Has he ever used the Hulk in his work? I’ve never seen that.
In college he painted it once on a velvet backing. But he’s had problems with Marvel, so he doesn’t want to go there. They screwed him over on this project, he got super pissed, and DC Comics became great friends.
There was all this art drama that I left out because this movie was really about the rest of his life.
You’ve shot this film over eight years. How many hours of raw footage did you have?
More than 200 hours. We had a great editor on it. But because of budget we had to cut a lot of corners.
The raw roughness of it really suits the subject, though. I don’t think that’s a fault, I think that’s form following subject matter.
One scene was almost a metaphor for his whole life, where he punches himself in the face to get blood running from his nose, to use it in his drawing.

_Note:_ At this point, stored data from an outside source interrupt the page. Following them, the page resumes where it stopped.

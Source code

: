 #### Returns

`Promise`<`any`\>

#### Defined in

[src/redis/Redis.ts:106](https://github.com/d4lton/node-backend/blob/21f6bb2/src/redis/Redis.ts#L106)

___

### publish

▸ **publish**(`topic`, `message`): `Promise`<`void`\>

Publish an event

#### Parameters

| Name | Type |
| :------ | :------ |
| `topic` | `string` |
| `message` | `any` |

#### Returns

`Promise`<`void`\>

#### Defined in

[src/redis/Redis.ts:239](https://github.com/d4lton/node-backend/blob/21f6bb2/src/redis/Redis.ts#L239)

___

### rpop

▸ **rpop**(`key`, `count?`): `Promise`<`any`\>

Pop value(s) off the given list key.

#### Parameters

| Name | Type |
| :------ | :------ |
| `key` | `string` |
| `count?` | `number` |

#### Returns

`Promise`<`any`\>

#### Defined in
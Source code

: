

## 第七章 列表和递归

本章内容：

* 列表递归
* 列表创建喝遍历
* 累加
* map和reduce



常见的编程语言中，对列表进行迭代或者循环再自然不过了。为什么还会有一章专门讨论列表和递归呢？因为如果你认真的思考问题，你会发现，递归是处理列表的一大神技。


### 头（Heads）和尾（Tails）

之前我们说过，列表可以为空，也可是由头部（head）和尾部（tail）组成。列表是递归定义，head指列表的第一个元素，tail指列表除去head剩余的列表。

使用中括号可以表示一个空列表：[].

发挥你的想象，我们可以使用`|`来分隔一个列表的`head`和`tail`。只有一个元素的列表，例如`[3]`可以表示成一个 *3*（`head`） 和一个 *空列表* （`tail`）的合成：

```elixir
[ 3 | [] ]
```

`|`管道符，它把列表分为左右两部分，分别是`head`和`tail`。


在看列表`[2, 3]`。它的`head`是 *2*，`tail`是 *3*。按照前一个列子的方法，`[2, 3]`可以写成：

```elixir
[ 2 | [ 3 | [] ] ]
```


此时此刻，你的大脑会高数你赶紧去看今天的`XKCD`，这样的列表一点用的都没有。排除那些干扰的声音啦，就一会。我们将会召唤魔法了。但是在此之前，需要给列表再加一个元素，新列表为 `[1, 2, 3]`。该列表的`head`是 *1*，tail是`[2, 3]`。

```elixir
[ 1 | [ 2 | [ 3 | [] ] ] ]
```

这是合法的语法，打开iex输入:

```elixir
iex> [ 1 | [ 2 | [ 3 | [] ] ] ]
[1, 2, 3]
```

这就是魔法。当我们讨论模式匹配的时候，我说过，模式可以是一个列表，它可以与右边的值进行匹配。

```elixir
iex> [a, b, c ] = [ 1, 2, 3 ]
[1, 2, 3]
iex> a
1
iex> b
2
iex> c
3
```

Well, it’s one way to put yourself in the work! But this was before he was making big money selling paintings, you know, “I have a piece of DAVE CHOE’S FUCKING DNA!” He just wasn’t that famous then. He was just this guy punching himself in the face over his fucking sketchbook. Yeah, that’s what the movie’s about.
Dirty Hands: The Art & Crimes of David Choe by filmmaker Harry Kim is coming to the Bay Area for screenings on Saturday, March 14th, 2009 at 9:30pm at the Castro Theatre and again on March 17th, 2009 at 4:30pm at Sundance Kabuki Cinemas.